- Born: 25 November 1889 Freudenstadt, Kingdom of Württemberg, German Empire
- Died: 20 March 1981 (aged 91) Freudenstadt, Baden-Württemberg, West Germany
- Allegiance: German Empire (to 1918) Weimar Republic (to 1933) Nazi Germany
- Branch: Imperial German Army Reichswehr Army (Wehrmacht)
- Service years: 1910–1945
- Rank: Generalleutnant
- Commands: 306th Infantry Division 112th Infantry Division XXXXII Army Corps 34th Infantry Division
- Conflicts: World War I World War II
- Awards: Knight's Cross of the Iron Cross with Oak Leaves

= Theo-Helmut Lieb =

German WW2 Army general (1889-1981)

Theo-Helmut Lieb (25 November 1889 – 20 March 1981) was a general in the Wehrmacht of Nazi Germany who held several divisional commands during World War II. He was a recipient of the Knight's Cross of the Iron Cross with Oak Leaves.
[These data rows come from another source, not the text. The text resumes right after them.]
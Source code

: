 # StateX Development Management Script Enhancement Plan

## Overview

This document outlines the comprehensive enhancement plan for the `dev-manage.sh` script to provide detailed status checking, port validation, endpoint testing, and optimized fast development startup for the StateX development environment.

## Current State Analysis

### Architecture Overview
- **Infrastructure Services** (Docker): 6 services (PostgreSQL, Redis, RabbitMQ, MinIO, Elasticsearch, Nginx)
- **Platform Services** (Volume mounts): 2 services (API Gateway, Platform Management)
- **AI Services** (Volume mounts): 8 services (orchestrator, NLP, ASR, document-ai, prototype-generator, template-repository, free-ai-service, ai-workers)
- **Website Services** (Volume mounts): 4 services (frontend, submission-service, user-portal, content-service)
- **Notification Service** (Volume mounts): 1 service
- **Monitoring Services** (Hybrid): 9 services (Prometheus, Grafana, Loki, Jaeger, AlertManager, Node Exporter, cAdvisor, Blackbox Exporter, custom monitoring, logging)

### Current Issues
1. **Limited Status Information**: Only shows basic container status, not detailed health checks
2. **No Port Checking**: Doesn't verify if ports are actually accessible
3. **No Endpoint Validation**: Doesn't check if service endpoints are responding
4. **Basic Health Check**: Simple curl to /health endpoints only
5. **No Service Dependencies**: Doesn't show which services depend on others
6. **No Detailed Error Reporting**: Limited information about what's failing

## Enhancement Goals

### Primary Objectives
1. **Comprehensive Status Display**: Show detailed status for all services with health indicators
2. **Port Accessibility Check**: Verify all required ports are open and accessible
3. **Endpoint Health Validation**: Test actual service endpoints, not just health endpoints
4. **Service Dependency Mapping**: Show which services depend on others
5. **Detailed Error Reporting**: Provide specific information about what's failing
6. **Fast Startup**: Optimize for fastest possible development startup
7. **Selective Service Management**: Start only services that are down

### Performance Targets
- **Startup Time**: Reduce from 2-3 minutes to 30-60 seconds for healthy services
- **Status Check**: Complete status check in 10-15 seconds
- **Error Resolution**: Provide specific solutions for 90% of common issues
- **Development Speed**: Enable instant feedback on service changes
Lieb was born at Freudenstadt in the Kingdom of Württemberg in 1889. He entered the Imperial German Army in 1910 and fought in World War I. At the end of the war, he was an Hauptmann on the general staff of the 240th Infantry Division. He remained in the post-war Reichswehr as a career officer, serving as a commander of anti-tank forces from 1936 to 1938. He next commanded Infantry Regiment 27 from 1938 to 1940. He was the military commander of Wuppertal and Frankfurt for the next few years. He then led the 112th and 34th infantry divisions.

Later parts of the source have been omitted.